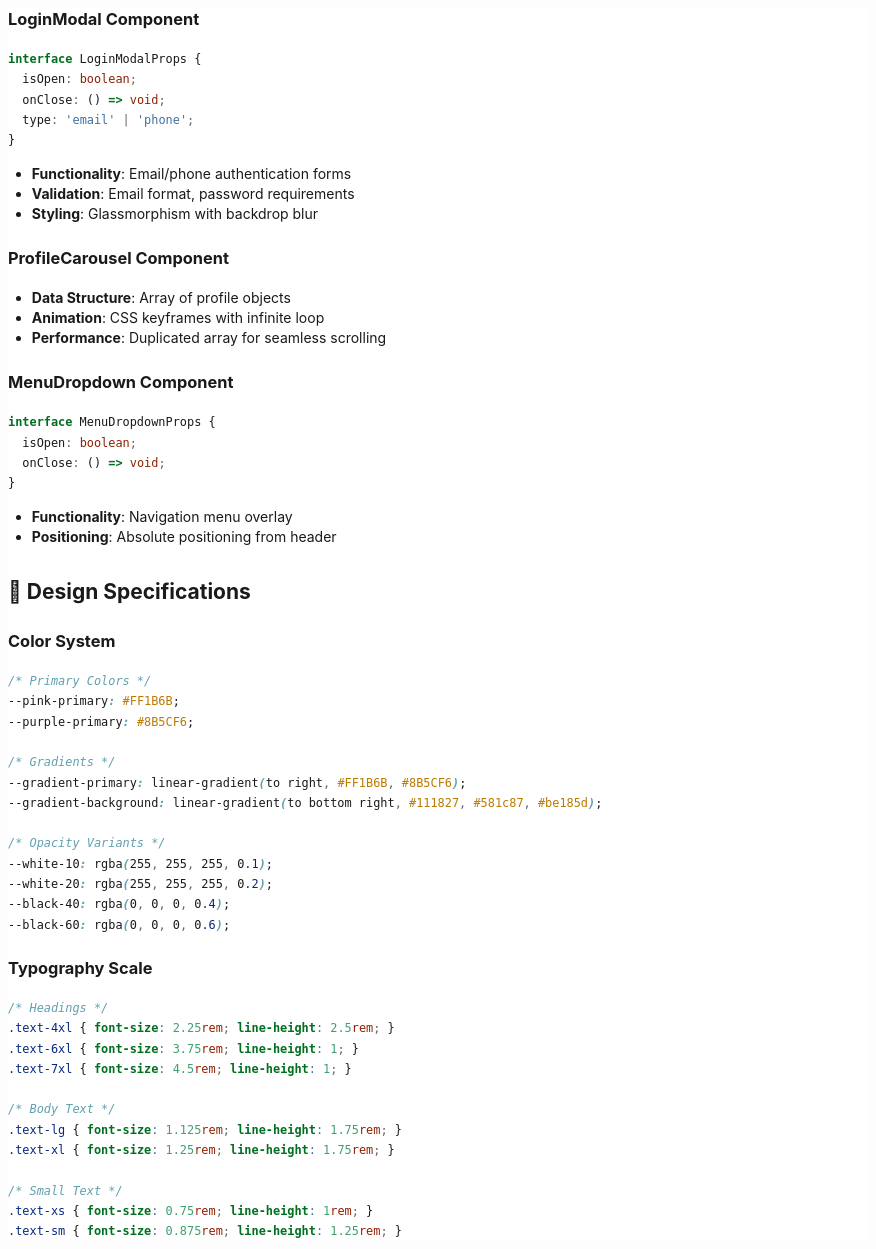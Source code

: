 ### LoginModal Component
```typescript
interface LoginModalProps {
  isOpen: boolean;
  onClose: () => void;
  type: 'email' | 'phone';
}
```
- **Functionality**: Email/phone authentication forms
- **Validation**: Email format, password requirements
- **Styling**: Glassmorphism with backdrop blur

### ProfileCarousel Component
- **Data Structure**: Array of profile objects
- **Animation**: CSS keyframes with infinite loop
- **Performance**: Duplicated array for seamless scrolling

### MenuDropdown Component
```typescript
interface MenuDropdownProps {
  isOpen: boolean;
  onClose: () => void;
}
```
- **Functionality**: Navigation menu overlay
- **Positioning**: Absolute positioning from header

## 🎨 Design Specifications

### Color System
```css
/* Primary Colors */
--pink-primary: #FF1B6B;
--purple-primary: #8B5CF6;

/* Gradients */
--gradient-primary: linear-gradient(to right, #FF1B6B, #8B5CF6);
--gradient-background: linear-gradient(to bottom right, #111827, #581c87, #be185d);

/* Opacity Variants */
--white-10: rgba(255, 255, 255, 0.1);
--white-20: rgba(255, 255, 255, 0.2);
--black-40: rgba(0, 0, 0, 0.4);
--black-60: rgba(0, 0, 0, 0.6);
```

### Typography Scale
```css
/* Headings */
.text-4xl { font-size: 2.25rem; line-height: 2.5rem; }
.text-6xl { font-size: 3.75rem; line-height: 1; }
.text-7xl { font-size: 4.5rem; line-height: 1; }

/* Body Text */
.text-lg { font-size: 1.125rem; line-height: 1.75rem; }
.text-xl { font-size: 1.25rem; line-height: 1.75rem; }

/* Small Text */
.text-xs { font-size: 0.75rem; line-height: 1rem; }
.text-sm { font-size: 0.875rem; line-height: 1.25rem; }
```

※ ※ ※

- **Assignment**
Lines containing the word "size" must be found in the data above and copied.

- **Answer**
.text-4xl { font-size: 2.25rem; line-height: 2.5rem; }
.text-6xl { font-size: 3.75rem; line-height: 1; }
.text-7xl { font-size: 4.5rem; line-height: 1; }
.text-lg { font-size: 1.125rem; line-height: 1.75rem; }
.text-xl { font-size: 1.25rem; line-height: 1.75rem; }
.text-xs { font-size: 0.75rem; line-height: 1rem; }
.text-sm { font-size: 0.875rem; line-height: 1.25rem; }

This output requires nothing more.